▸ Work order: Repeat the entries below exactly. Begin with the first line and end with the line that contains "that shows scores/results".

------

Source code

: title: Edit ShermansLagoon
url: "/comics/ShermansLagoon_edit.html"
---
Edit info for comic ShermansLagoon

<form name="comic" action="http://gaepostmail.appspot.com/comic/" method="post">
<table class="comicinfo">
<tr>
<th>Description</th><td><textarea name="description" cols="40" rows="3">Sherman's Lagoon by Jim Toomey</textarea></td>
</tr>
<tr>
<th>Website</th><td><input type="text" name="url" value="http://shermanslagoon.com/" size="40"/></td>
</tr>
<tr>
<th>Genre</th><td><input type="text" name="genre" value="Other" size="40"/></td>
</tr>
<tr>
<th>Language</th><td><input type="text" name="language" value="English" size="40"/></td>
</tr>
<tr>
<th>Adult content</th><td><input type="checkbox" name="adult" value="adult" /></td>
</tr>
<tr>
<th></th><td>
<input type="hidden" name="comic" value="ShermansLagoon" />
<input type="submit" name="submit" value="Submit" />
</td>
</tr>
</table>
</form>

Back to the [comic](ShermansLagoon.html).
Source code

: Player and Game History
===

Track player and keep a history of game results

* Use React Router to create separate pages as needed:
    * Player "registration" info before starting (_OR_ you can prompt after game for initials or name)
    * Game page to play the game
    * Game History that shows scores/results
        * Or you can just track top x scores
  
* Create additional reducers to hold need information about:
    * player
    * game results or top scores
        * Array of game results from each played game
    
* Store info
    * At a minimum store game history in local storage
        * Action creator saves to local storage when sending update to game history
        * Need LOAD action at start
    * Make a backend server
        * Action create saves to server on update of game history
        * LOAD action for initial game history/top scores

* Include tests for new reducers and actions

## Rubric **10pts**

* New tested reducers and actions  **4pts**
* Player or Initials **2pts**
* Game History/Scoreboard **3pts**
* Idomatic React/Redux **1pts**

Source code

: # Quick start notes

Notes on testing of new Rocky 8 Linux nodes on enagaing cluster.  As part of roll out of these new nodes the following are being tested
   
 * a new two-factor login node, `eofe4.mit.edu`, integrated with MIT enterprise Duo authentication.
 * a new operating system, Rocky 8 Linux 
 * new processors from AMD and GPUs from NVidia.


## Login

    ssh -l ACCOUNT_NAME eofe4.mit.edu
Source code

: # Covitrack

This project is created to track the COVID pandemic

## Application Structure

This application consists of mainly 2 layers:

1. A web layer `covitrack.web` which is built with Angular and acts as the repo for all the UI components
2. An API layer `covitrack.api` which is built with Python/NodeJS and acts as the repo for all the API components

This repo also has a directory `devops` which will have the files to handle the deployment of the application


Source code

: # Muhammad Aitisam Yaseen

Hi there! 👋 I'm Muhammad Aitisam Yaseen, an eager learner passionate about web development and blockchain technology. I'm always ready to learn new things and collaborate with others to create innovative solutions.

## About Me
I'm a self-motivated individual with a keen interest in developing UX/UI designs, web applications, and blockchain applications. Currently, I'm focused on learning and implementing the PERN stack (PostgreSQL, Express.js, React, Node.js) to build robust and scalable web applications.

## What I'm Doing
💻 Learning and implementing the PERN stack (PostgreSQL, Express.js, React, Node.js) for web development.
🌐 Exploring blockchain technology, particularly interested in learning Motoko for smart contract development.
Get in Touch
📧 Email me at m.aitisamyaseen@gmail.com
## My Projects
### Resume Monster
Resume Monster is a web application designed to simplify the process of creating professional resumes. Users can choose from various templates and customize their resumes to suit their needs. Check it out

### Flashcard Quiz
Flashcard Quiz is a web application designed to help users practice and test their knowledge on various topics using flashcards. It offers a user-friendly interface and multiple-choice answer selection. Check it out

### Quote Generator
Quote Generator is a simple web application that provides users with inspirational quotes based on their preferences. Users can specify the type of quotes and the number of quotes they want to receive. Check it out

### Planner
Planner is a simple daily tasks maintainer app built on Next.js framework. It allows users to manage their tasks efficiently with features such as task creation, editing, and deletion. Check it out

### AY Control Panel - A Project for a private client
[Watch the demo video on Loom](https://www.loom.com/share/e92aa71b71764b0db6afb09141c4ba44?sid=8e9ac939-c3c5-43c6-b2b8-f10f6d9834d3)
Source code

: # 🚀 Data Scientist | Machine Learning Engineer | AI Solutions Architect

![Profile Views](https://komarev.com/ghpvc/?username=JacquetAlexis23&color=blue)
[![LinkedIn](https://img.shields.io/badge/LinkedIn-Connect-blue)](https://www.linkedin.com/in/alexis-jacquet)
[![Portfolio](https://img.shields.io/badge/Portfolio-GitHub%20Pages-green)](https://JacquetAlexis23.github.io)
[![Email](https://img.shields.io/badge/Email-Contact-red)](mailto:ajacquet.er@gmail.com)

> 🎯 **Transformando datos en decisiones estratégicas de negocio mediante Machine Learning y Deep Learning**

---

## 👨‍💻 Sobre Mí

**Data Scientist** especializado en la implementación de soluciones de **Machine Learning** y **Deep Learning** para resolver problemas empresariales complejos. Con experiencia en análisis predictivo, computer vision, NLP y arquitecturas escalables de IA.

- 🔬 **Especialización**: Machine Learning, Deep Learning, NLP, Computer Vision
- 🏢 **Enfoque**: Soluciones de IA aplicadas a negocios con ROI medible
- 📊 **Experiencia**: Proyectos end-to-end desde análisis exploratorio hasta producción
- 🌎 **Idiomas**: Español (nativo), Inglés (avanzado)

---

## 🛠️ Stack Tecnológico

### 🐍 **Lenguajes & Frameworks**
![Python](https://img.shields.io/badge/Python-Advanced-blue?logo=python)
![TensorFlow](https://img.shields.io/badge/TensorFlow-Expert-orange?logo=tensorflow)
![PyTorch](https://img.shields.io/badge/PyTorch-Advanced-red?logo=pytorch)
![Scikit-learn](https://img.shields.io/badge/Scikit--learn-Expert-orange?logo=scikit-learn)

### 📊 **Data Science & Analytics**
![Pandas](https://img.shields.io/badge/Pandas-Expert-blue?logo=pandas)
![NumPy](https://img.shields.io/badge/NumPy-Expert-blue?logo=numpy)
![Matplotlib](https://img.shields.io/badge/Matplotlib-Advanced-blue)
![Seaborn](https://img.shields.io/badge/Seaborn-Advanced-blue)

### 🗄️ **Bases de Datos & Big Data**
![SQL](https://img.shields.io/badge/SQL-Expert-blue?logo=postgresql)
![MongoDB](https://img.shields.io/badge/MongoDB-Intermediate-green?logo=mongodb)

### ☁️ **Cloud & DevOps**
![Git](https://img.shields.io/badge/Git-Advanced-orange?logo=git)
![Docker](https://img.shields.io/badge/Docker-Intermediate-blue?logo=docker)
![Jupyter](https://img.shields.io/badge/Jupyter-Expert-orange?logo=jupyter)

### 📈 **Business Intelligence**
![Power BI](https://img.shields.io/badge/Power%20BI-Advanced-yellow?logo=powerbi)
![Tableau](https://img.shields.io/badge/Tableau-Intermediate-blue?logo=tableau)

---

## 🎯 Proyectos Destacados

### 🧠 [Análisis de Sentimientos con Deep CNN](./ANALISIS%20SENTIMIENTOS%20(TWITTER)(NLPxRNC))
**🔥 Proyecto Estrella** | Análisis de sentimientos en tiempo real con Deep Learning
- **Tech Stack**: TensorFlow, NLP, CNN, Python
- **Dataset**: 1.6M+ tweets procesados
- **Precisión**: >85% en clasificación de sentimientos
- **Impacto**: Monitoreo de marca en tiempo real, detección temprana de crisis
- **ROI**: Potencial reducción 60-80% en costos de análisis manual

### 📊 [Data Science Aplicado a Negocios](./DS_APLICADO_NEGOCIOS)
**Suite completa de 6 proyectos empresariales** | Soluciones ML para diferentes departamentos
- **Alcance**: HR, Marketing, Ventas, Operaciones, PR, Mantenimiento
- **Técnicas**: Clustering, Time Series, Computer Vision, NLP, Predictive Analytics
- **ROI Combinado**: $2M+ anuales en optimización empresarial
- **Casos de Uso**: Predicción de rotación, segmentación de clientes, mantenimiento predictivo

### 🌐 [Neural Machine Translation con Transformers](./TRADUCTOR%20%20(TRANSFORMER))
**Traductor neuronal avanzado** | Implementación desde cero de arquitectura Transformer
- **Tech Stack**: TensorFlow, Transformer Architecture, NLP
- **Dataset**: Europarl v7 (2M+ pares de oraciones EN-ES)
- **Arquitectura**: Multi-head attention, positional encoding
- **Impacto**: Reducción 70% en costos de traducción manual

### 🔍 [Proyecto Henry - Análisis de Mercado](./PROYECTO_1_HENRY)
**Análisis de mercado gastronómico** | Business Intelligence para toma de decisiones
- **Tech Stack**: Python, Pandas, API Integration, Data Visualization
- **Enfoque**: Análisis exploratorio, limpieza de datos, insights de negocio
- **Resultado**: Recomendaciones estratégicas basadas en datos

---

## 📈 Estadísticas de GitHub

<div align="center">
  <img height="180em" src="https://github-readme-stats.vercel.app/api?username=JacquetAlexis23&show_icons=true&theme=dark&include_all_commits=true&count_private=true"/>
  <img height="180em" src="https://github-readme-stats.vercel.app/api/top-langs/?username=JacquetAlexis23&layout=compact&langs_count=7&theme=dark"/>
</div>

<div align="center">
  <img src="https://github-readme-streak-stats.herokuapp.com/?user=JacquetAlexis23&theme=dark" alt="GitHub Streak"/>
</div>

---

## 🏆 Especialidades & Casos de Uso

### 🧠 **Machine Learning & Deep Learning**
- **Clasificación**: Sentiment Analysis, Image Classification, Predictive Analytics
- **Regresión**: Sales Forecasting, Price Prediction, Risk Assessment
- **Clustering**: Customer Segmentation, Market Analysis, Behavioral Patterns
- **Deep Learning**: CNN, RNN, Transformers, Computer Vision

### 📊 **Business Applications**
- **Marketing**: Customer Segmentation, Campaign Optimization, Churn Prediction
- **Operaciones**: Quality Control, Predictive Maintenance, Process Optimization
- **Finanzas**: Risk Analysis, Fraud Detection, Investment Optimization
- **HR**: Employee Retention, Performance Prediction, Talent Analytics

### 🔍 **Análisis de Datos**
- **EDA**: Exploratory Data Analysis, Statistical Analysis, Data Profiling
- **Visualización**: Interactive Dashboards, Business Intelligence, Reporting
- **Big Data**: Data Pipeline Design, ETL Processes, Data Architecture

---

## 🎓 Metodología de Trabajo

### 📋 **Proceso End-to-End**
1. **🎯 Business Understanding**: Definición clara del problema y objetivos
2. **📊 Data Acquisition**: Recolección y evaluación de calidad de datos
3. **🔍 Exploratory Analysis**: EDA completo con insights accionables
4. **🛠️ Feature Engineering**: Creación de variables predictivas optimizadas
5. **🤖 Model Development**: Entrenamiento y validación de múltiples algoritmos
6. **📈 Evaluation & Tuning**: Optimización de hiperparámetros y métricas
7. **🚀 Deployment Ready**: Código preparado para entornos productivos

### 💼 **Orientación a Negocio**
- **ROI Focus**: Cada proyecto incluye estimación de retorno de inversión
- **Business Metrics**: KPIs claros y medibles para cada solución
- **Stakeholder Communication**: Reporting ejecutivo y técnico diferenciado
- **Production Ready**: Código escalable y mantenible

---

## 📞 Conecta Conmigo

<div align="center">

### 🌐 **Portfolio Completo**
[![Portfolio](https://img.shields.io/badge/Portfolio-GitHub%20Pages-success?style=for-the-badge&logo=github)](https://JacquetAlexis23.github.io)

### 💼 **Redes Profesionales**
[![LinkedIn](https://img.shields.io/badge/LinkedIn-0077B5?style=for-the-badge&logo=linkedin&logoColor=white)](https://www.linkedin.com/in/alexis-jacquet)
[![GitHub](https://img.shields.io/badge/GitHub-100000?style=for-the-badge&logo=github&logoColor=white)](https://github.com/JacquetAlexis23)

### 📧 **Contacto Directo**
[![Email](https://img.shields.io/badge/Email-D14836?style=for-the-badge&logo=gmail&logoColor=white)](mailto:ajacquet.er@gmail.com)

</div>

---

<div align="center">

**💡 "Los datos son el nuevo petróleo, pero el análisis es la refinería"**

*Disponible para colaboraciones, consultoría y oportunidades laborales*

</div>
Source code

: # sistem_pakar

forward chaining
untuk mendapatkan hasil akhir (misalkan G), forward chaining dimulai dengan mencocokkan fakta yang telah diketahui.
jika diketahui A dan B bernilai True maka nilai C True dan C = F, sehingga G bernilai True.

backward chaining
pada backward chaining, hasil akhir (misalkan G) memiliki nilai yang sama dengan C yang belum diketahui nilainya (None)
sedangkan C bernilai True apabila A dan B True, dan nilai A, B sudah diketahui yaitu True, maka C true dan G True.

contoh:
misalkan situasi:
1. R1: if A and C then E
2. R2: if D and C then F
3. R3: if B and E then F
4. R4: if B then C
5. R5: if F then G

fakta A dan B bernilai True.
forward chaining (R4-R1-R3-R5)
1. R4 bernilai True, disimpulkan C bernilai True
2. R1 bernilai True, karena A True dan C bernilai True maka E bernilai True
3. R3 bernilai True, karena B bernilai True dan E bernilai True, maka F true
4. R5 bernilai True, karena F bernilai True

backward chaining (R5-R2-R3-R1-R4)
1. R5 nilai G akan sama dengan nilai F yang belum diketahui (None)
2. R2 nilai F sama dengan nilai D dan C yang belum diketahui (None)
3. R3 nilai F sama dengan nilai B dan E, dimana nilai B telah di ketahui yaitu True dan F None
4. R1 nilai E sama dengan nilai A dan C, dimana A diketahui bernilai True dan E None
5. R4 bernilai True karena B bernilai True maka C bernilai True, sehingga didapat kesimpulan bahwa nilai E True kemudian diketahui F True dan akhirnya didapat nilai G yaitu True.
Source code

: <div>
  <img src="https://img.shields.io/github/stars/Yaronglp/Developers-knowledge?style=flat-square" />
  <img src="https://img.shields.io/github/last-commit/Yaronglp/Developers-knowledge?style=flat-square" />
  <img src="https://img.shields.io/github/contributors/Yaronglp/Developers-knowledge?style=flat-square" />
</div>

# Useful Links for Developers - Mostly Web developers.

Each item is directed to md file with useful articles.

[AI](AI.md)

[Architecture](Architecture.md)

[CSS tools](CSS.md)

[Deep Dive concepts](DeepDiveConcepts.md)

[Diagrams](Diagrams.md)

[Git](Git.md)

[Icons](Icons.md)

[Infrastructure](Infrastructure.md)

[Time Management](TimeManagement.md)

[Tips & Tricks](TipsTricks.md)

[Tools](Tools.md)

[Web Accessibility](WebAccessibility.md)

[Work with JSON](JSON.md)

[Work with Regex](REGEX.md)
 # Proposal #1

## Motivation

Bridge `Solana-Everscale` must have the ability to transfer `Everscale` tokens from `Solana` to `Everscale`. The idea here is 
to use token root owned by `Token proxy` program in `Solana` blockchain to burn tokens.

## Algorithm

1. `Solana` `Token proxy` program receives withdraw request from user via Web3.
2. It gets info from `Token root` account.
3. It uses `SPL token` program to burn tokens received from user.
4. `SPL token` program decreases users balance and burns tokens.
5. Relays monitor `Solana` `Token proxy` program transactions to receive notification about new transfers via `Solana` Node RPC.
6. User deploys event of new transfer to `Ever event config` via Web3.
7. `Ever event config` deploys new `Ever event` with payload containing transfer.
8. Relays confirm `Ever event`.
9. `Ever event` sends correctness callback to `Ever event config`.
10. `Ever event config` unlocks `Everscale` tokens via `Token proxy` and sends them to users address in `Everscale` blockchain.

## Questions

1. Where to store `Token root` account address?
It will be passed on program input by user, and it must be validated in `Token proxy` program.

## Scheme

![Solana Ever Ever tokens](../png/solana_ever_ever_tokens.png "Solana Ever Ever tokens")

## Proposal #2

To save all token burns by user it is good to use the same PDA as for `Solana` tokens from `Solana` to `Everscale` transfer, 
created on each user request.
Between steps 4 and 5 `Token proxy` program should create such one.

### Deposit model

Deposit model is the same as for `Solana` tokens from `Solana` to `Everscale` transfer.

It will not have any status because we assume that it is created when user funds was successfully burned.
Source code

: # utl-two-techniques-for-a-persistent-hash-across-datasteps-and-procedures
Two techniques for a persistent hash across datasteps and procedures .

------

▸ Written reply:
Source code

: title: Edit ShermansLagoon
url: "/comics/ShermansLagoon_edit.html"
---
Edit info for comic ShermansLagoon

<form name="comic" action="http://gaepostmail.appspot.com/comic/" method="post">
<table class="comicinfo">
<tr>
<th>Description</th><td><textarea name="description" cols="40" rows="3">Sherman's Lagoon by Jim Toomey</textarea></td>
</tr>
<tr>
<th>Website</th><td><input type="text" name="url" value="http://shermanslagoon.com/" size="40"/></td>
</tr>
<tr>
<th>Genre</th><td><input type="text" name="genre" value="Other" size="40"/></td>
</tr>
<tr>
<th>Language</th><td><input type="text" name="language" value="English" size="40"/></td>
</tr>
<tr>
<th>Adult content</th><td><input type="checkbox" name="adult" value="adult" /></td>
</tr>
<tr>
<th></th><td>
<input type="hidden" name="comic" value="ShermansLagoon" />
<input type="submit" name="submit" value="Submit" />
</td>
</tr>
</table>
</form>

Back to the [comic](ShermansLagoon.html).
Source code

: Player and Game History
===

Track player and keep a history of game results

* Use React Router to create separate pages as needed:
    * Player "registration" info before starting (_OR_ you can prompt after game for initials or name)
    * Game page to play the game
    * Game History that shows scores/results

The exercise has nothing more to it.